1. In [your poem] “The Land Of The Headhunters” on page 66 there is a stanza about a “monster bird” that “must truly be a canoe of the spirit world, for men could not dream of one so great.” This depiction reminds me of a large ship, and the men crawling on the back of the beast of Westerners. Can you speak more about the question at the end of whether the men are flesh or spirits?

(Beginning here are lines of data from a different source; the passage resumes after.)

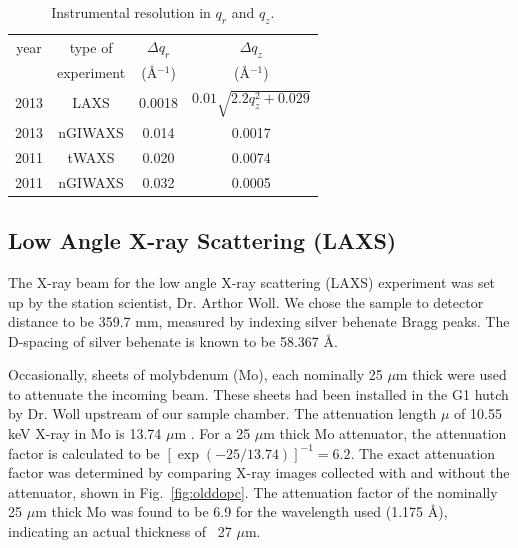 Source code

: \begin{table}[htbp]
  \centering
  \begin{tabular}{cccc}
    \hline
    year & type of  & $\Delta q_r$ & $\Delta q_z$ \\
       & experiment & (\AA$^{-1}$) & (\AA$^{-1}$) \\
    \hline
    2013 & LAXS    & 0.0018 & $0.01\sqrt{2.2q_z^2+0.029}$ \\
    2013 & nGIWAXS & 0.014 & 0.0017 \\
    2011 & tWAXS   & 0.020 & 0.0074 \\
    2011 & nGIWAXS & 0.032 & 0.0005\\ 
    \hline  
  \end{tabular}
  \caption[Instrumental resolution in $q_r$ and $q_z$]
  {Instrumental resolution in $q_r$ and $q_z$.}
  \label{tab:instrumental_resolution}
\end{table}


\newpage
\subsection{Low Angle X-ray Scattering (LAXS)}\label{sec:LAXS_method}
The X-ray beam for the low angle X-ray scattering (LAXS) experiment 
was set up by the station scientist, Dr. Arthor Woll.
We chose the sample to detector distance to be 359.7 mm, measured by indexing
silver behenate Bragg peaks. The D-spacing of silver behenate is known to be
58.367 \AA.

Occasionally, sheets of molybdenum (Mo), each nominally 25 $\mu$m 
thick were 
used to attenuate the incoming beam. 
These sheets had been installed in the G1 hutch by Dr. Woll upstream of our 
sample chamber.
The attenuation length $\mu$ of 10.55 keV X-ray in Mo is 13.74 $\mu$m \cite{ref:cxro}.
For a 25 $\mu$m thick Mo attenuator, the attenuation factor is calculated to be
$[\exp(-25/13.74)]^{-1} = 6.2$. The exact attenuation factor was determined
by comparing X-ray images collected with and without the attenuator, 
shown in Fig.~\ref{fig:olddopc}.
The attenuation factor of the nominally 25 $\mu$m thick Mo was found to 
be 6.9 for the wavelength used (1.175 \AA), indicating an actual thickness
of ~27 $\mu$m.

That is one of the stanzas derived from Edward S. Curtis’s book, In the Land of the Headhunters, a fable of his own that was indeed inspired by a true people, the Kwakwaka’wakw First Nation. Though these folks were willing participants in the film that he made, even the title is indicative of ideas found in Western (European) mythology. Here is the original text cited from Curtis’ book:

“Look! Look !” cried the keen-eyed one. “The
crawling things are men. The monster bird must
truly be a canoe of the spirit world, for men could
not dream of one so great. It roars with thunder!
Its mouth is belching smoke! Its wings
are falling! Now it only drifts upon the water.”
“Are the men upon its back flesh or spirits?“
each asks the other.

It is important to keep in mind that Curtis was celebrated for taking beautiful photographs of Native peoples in North America based on his conviction that they were “vanishing,” although the photos were often “faked” (including, say, inaccurate regalia or maybe some awesome weapon Curtis thought looked real cool and fierce) based on his conception of aboriginal peoples. This was perhaps still better than what Victoria’s Secret shows do with headdresses, but I digress …

So in this case, my own treatment of these lines is mostly satirical. I am aware that George Bowering must have mulled this over because Burning Water begins with that comical dialogue between two Natives about this very matter. The point of all of this is that assumptions are automatically made that the given peoples on West Coast islands only had a “primitive” conception of a ship arriving. Roderick Haig Brown has noted that circumstances were quite different at the time of Vancouver’s voyage in 1792, going from island to island, as some Natives were quite familiar with seagoing vessels and others in smaller more obscure locations might have been more surprised.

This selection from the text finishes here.